La traducción al lenguaje de la política es simple: más recursos para el Gobierno pueden apuntalar la popularidad de un eventual candidato oficial, mientras que uno incapaz de cumplir sus promesas puede enterrar las posibilidades de continuidad por parte de la UNE. Sin embargo, la verdad es que un gobierno fuerte fiscalmente no siempre es un Gobierno logra re-elegirse (pregúntenle a Arzú y Berger en 1999). Así que entre fiscalidad y política hay un vínculo, pero no necesariamente positivo y lineal.
Lo que sí es seguro es que un fracaso del diálogo nos lanzaría a un camino peligroso de confrontación nacional. Evitar este escenario dantesco significa impulsar acuerdos mínimos que, sin resolver las diferencias ideológicas, le permitan al país ver la luz al final del túnel.

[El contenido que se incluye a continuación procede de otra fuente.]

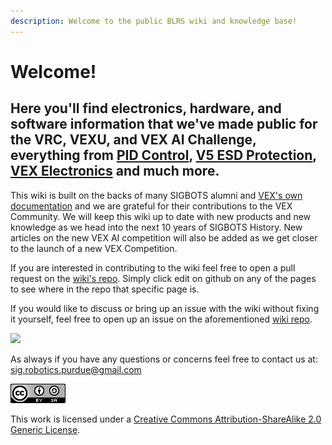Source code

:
 ```yaml
---
description: Welcome to the public BLRS wiki and knowledge base!
---
```


# Welcome!

## Here you'll find electronics, hardware, and software information that we've made public for the VRC, VEXU, and VEX AI Challenge, everything from [PID Control](software/control-algorithms/pid-controller.md), [V5 ESD Protection](electronics/vex/vex-electronics/vex-v5-brain/v5-esd-protection-board.md), [VEX Electronics](electronics/vex/vex-electronics/) and much more.

This wiki is built on the backs of many SIGBOTS alumni and [VEX's own documentation](https://kb.vex.com/hc/en-us) and we are grateful for their contributions to the VEX Community. We will keep this wiki up to date with new products and new knowledge as we head into the next 10 years of SIGBOTS History. New articles on the new VEX AI competition will also be added as we get closer to the launch of a new VEX Competition.

If you are interested in contributing to the wiki feel free to open a pull request on the [wiki's repo](https://github.com/purduesigbots/BLRS-Wiki). Simply click edit on github on any of the pages to see where in the repo that specific page is.

If you would like to discuss or bring up an issue with the wiki without fixing it yourself, feel free to open up an issue on the aforementioned [wiki repo](https://github.com/purduesigbots/BLRS-Wiki).

![](.gitbook/assets/cjr_0346.jpg)

As always if you have any questions or concerns feel free to contact us at: [sig.robotics.purdue@gmail.com](mailto:Sig.robotics.purdue@gmail.com)

![](.gitbook/assets/image%20%2812%29.png)

 This work is licensed under a [Creative Commons Attribution-ShareAlike 2.0 Generic License](https://creativecommons.org/licenses/by-sa/2.0/).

Partir de ese marco, un resultado positivo y viable para el diálogo actual sería que el sector privado y el Gobierno acuerden un fortalecimiento fiscal a partir de un pacto de reactivación económica. Esto significa fusionar la mesa de reactivación con la mesa fiscal a fin de encontrar escenarios de ganar-ganar donde el sector privado se fortalezca lo mismo que el financiamiento fiscal del Estado. Un complemento óptimo para dicha propuesta sería que el presupuesto tenga como fin principal apuntalar programas sociales más transparentes. Es cierto que la figura de la Primera Dama es precisamente uno de los motivos de discrepancia política, pero también es posible impulsar una política social en un marco ganar-ganar, donde el sector privado comparta con el Gobierno el crédito por apoyar programas sociales con mayor institucionalidad.

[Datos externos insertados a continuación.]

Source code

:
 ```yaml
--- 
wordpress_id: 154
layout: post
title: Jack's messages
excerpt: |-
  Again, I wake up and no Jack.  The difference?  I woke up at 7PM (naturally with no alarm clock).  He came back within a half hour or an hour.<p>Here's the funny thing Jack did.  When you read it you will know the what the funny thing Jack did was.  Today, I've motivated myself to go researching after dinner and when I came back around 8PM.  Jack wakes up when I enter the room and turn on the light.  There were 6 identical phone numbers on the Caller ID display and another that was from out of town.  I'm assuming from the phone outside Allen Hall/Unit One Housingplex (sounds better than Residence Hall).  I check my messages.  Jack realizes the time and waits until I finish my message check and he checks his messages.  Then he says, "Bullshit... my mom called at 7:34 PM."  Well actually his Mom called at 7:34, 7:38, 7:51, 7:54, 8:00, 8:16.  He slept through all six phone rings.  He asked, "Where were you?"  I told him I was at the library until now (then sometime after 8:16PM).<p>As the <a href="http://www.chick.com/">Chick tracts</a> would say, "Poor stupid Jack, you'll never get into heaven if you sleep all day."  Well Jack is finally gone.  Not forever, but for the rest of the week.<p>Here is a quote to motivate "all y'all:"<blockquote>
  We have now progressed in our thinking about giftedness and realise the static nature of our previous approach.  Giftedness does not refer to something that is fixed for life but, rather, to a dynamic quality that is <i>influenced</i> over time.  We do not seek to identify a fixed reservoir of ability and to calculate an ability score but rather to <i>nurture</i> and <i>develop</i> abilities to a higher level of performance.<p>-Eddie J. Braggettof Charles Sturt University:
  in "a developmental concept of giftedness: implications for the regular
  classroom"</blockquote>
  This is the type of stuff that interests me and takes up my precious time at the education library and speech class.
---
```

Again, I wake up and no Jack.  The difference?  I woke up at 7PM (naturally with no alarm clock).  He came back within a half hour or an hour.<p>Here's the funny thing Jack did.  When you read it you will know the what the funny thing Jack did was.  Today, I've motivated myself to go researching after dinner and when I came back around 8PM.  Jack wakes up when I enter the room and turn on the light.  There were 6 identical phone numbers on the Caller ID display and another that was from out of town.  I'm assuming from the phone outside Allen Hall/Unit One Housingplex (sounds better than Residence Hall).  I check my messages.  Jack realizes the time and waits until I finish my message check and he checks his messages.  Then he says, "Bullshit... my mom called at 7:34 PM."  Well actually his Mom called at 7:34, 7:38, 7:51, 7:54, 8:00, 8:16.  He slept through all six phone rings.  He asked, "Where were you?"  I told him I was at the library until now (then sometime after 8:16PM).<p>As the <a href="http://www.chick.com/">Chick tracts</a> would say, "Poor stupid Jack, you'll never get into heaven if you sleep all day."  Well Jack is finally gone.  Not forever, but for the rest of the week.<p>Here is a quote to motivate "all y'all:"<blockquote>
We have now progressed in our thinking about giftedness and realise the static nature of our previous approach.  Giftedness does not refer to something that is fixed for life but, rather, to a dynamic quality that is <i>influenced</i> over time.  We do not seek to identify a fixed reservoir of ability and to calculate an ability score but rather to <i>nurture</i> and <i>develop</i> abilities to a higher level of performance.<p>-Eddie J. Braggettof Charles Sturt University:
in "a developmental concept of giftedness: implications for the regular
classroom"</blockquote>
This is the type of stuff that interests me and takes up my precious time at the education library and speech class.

Ideas para hacer que el país avance abundan. Y ninguna implica que el Gobierno o el sector privado renuncien a sus intereses políticos. Pero hay que dejar que la política electoral juegue su papel en el momento de las elecciones, no antes. El país pierde la esperanza si los actores políticos privilegian la confrontación frente a la búsqueda del bien común. Y un país desesperanzado puede ser la antesala para un país radicalizado y conflictivo. En ese escenario, sin duda alguna, todos perdemos.